- Task to carry out -
All lines holding the word "that" are to be copied from the records beneath.

- Records shown -
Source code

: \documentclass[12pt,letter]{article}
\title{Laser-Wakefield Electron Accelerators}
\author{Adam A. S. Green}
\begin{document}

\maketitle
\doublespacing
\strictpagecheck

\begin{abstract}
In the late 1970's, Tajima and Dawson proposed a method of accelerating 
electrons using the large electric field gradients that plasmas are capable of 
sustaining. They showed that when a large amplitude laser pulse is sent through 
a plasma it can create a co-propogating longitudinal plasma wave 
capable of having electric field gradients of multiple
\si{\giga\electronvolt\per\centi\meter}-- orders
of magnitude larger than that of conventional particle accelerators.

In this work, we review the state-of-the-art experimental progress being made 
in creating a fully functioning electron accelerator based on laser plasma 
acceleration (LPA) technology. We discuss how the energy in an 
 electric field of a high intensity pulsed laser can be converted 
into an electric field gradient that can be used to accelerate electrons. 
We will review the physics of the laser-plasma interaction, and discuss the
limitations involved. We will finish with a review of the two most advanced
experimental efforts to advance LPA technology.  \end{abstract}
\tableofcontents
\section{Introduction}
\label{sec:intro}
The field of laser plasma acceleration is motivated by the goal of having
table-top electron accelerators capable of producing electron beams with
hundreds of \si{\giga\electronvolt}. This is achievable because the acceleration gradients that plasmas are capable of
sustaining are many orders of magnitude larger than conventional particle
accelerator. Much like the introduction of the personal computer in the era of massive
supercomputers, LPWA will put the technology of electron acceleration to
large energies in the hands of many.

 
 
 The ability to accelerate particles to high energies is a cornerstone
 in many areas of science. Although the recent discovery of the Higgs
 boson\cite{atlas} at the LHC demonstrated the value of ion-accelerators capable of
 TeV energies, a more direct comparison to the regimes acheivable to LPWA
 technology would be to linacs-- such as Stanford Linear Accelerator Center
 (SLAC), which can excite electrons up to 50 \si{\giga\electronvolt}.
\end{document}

- Written answer -
electrons using the large electric field gradients that plasmas are capable of 
sustaining. They showed that when a large amplitude laser pulse is sent through 
of magnitude larger than that of conventional particle accelerators.
into an electric field gradient that can be used to accelerate electrons. 
hundreds of \si{\giga\electronvolt}. This is achievable because the acceleration gradients that plasmas are capable of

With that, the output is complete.